Oct. 25, 2015
By Jon Cooper | The Good Word
It might be argued that the “Football Gods” finally decided to cut Georgia Tech a break on Saturday night, when they turned a potential game-winning, 56-yard field goal for No. 9 Florida State into an improbable 78-yard blocked kick return for a touchdown and a 22-16 win for the Yellow Jackets, ending their five-game losing streak.
Lance Austin believes there was spiritual involvement but his is a lot more personal. He credits the inspiration given him by his grandmother, Louise Austin, who passed away last December.
“Last year she passed away while we were in Miami for the Orange Bowl,” recalled the sophomore corner, whose twin brother, Lawrence, starts on the corner and also dedicates his play to Louise. “Every game Lawrence and I try to write her name somewhere. I had it on my sleeve, ‘R.I.P. Louise.’ I know she was looking down on me tonight.”
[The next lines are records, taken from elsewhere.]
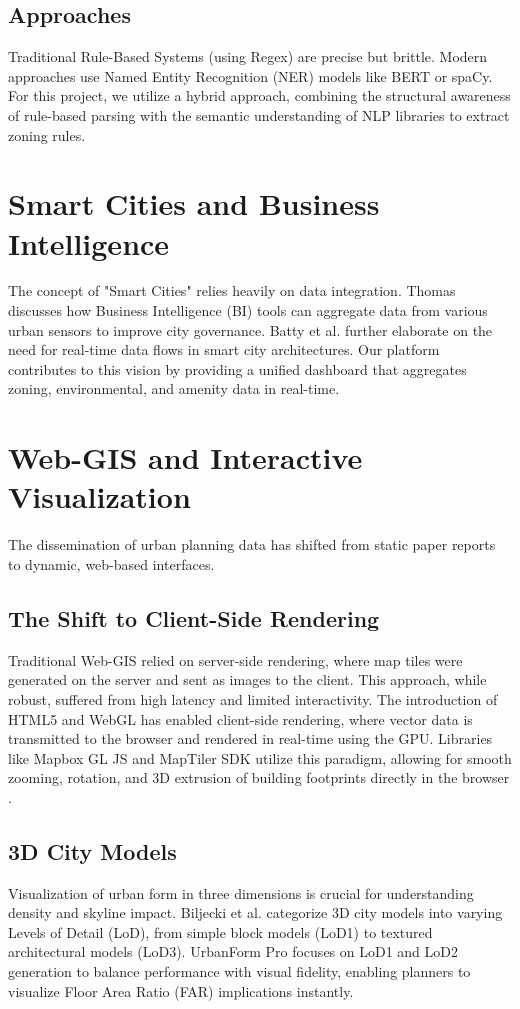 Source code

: \documentclass[12pt,a4paper]{report}
\begin{document}
\subsection{Approaches}
Traditional Rule-Based Systems (using Regex) are precise but brittle. Modern approaches use Named Entity Recognition (NER) models like BERT or spaCy. For this project, we utilize a hybrid approach, combining the structural awareness of rule-based parsing with the semantic understanding of NLP libraries to extract zoning rules.

\section{Smart Cities and Business Intelligence}
The concept of "Smart Cities" relies heavily on data integration. Thomas \cite{thomas2016business} discusses how Business Intelligence (BI) tools can aggregate data from various urban sensors to improve city governance. Batty et al. \cite{batty2012smart} further elaborate on the need for real-time data flows in smart city architectures. Our platform contributes to this vision by providing a unified dashboard that aggregates zoning, environmental, and amenity data in real-time.

\section{Web-GIS and Interactive Visualization}
The dissemination of urban planning data has shifted from static paper reports to dynamic, web-based interfaces. 

\subsection{The Shift to Client-Side Rendering}
Traditional Web-GIS relied on server-side rendering, where map tiles were generated on the server and sent as images to the client. This approach, while robust, suffered from high latency and limited interactivity. The introduction of HTML5 and WebGL has enabled client-side rendering, where vector data is transmitted to the browser and rendered in real-time using the GPU. Libraries like Mapbox GL JS and MapTiler SDK utilize this paradigm, allowing for smooth zooming, rotation, and 3D extrusion of building footprints directly in the browser \cite{li2020webgl}.

\subsection{3D City Models}
Visualization of urban form in three dimensions is crucial for understanding density and skyline impact. Biljecki et al. \cite{biljecki2015applications} categorize 3D city models into varying Levels of Detail (LoD), from simple block models (LoD1) to textured architectural models (LoD3). UrbanForm Pro focuses on LoD1 and LoD2 generation to balance performance with visual fidelity, enabling planners to visualize Floor Area Ratio (FAR) implications instantly.
\end{document}
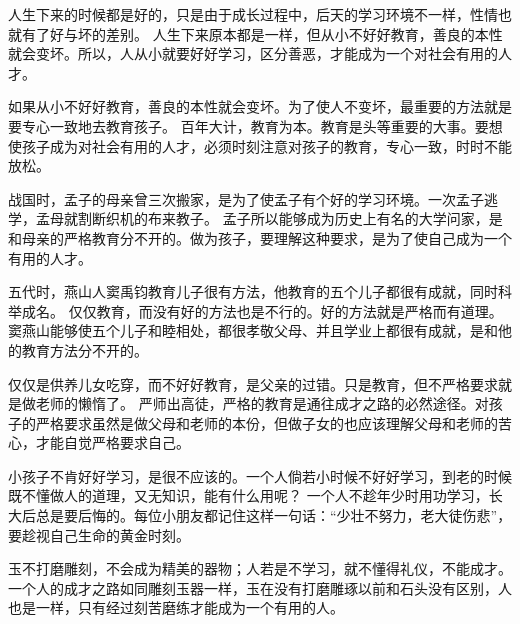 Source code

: \documentclass[avery5371,grid]{flashcards}
\newcommand{\doctitle}{新三字經}
\newcommand{\docauthor}{}
\begin{document}
\docshowcopyright
\docshowtitle{\doctitle}{\docauthor}{%
使用双面打印，然后按线剪下。
}




{人生下来的时候都是好的，只是由于成长过程中，后天的学习环境不一样，性情也就有了好与坏的差别。} %
{人生下来原本都是一样，但从小不好好教育，善良的本性就会变坏。所以，人从小就要好好学习，区分善恶，才能成为一个对社会有用的人才。} %

{如果从小不好好教育，善良的本性就会变坏。为了使人不变坏，最重要的方法就是要专心一致地去教育孩子。} %
{百年大计，教育为本。教育是头等重要的大事。要想使孩子成为对社会有用的人才，必须时刻注意对孩子的教育，专心一致，时时不能放松。} %

{战国时，孟子的母亲曾三次搬家，是为了使孟子有个好的学习环境。一次孟子逃学，孟母就割断织机的布来教子。} %
{孟子所以能够成为历史上有名的大学问家，是和母亲的严格教育分不开的。做为孩子，要理解这种要求，是为了使自己成为一个有用的人才。} %

{五代时，燕山人窦禹钧教育儿子很有方法，他教育的五个儿子都很有成就，同时科举成名。} %
{仅仅教育，而没有好的方法也是不行的。好的方法就是严格而有道理。窦燕山能够使五个儿子和睦相处，都很孝敬父母、并且学业上都很有成就，是和他的教育方法分不开的。} %

{仅仅是供养儿女吃穿，而不好好教育，是父亲的过错。只是教育，但不严格要求就是做老师的懒惰了。} %
{严师出高徒，严格的教育是通往成才之路的必然途径。对孩子的严格要求虽然是做父母和老师的本份，但做子女的也应该理解父母和老师的苦心，才能自觉严格要求自己。} %

{小孩子不肯好好学习，是很不应该的。一个人倘若小时候不好好学习，到老的时候既不懂做人的道理，又无知识，能有什么用呢？} %
{一个人不趁年少时用功学习，长大后总是要后悔的。每位小朋友都记住这样一句话：“少壮不努力，老大徒伤悲”，要趁视自己生命的黄金时刻。} %

{玉不打磨雕刻，不会成为精美的器物；人若是不学习，就不懂得礼仪，不能成才。} %
{一个人的成才之路如同雕刻玉器一样，玉在没有打磨雕琢以前和石头没有区别，人也是一样，只有经过刻苦磨练才能成为一个有用的人。} %
\end{document}
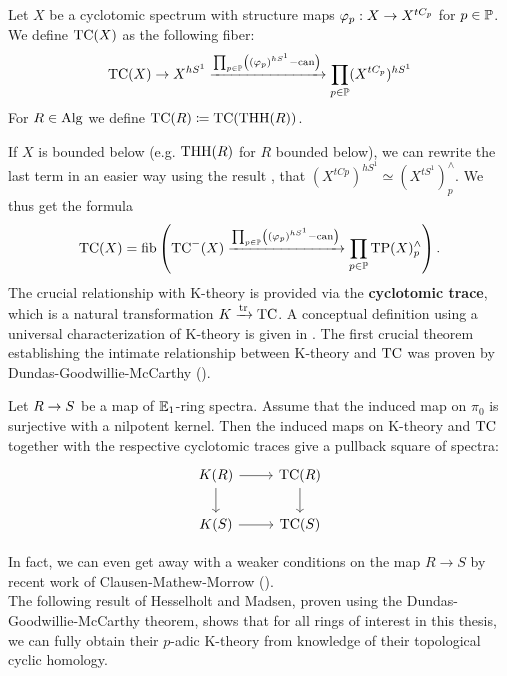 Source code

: \begin{defn}
    Let $X$ be a cyclotomic spectrum with structure maps $\varphi_p:X\rightarrow X^{tC_p}$ for $p\in\mathbb{P}$. We define $\operatorname{TC}(X)$ as the following fiber:
    \begin{equation*}
        \operatorname{TC}(X)\rightarrow X^{hS^1}\xrightarrow{\prod_{p\in\mathbb{P}}\left( (\varphi_p)^{hS^1}-\textrm{can} \right)}\prod_{p\in\mathbb{P}}(X^{tC_p})^{hS^1} 
    \end{equation*}
    For $R\in \operatorname{Alg}$ we define $\operatorname{TC}(R)\coloneqq \operatorname{TC}(\operatorname{THH}(R))$.
\end{defn}
If $X$ is bounded below (e.g. $\operatorname{THH}(R)$ for $R$ bounded below), we can rewrite the last term in an easier way using the result \cite[Lemma~II.4.2]{NS}, that $(X^{tCp})^{hS^1}\simeq (X^{tS^1})_p^{\wedge}$. We thus get the formula
\begin{equation*}
    \operatorname{TC}(X)=\operatorname{fib}\left(  \operatorname{TC}^{-}(X)\xrightarrow{\prod_{p\in\mathbb{P}}\left( (\varphi_p)^{hS^1}-\textrm{can} \right)}\prod_{p\in\mathbb{P}} \operatorname{TP}(X)^{\wedge}_p\right).
\end{equation*}
The crucial relationship with K-theory is provided via the \textbf{cyclotomic trace}, which is a natural transformation $K\xrightarrow{\operatorname{tr}} \operatorname{TC}$. A conceptual definition using a universal characterization of K-theory is given in \cite[Section~10.3]{BGTuniversal}.
The first crucial theorem establishing the intimate relationship between K-theory and $\operatorname{TC}$ was proven by Dundas-Goodwillie-McCarthy (\cite[Theorem~7.2.2.1]{DundasGoodwillieMccarthyLocalstructure}).
\begin{thm}
    Let $R\rightarrow S$ be a map of $\mathbb{E}_1$-ring spectra. Assume that the induced map on $\pi_0$ is surjective with a nilpotent kernel. Then the induced maps on K-theory and $\operatorname{TC}$ together with the respective cyclotomic traces give a pullback square of spectra:
    \[\begin{tikzcd}
        {K(R)} & {\mathrm{TC}(R)} \\
        {K(S)} & {\mathrm{TC}(S)}
        \arrow[from=1-1, to=1-2]
        \arrow[from=1-2, to=2-2]
        \arrow[from=1-1, to=2-1]
        \arrow[from=2-1, to=2-2]
    \end{tikzcd}\]
\end{thm}
In fact, we can even get away with a weaker conditions on the map $R\to S$ by recent work of Clausen-Mathew-Morrow (\cite[Theorem~A]{CMMHenselian}).\\
The following result of Hesselholt and Madsen, proven using the Dundas-Goodwillie-McCarthy theorem, shows that for all rings of interest in this thesis, we can fully obtain their $p$-adic K-theory from knowledge of their topological cyclic homology.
Lance said Lawrence felt the same way and told him so as they met in the end zone following the career-long return of FSU kicker Roberto Aguayo’s blocked attempt, only his third miss of the season.
“When [Lawrence] got to me, I think he might have been the first one to get to me when I passed the goal line. He said, ‘Grandma was looking down on us and you did it for her,’” he said. “And I did.”
Austin’s 78-yard run, basically a sweep from the Florida State, around the corner and past his own bench, was the answer to a prayer of many of the white-clad fans at sold-out Bobby Dodd, celebrating homecoming and donning white for the White-Out.
But to head coach Paul Johnson, it was a reward for tremendous effort and heart by a team that overcame a 10-point second-quarter deficit yet more injuries and, on this night, would not rest until it found a way to break their five-game losing streak.
“We were due,” said Johnson. “It was our turn. We’ve seen so many of these close ones like this go the other way. It’s good to finally be on the right end of one for a change.”
The Jackets, who came in knowing they would be without B-Back Patrick Skov and corner D.J. White, then saw injuries to P.J. Davis and A.J. Grey on back-to-back plays (Davis would return). They seemed destined for another heartbreaker, on Homecoming Weekend, no less. These were the Seminoles, undefeated in 2015 and in their last 28 ACC games. Plus Aguayo, a redshirt junior entered the game having made 97.5 percent of his kicks, including 57-of-63 on field goals and had never missed on 20 fourth-quarter field goal attempts.
Somebody in white needed to make a play because they certainly weren’t going to get any help from the FSU Preseason All-American and Lou Groza Award candidate.
“I knew we had to block it. e don’t block it that kicker’s pretty much money from anywhere,” said quarterback Justin Thomas. “Lance made a heads-up play to pick the ball up. He made a great effort. It was just a great way to end the game.”
Defensive End KeShun Freeman also was optimistic.
“Before it happened I was kind of thinking ‘We can block this,’” said Freeman. “Coming off the ball I went up and I saw somebody’s hand, I didn’t know whose at the time.”
That mysterious hand belonged to redshirt senior Patrick Gamble.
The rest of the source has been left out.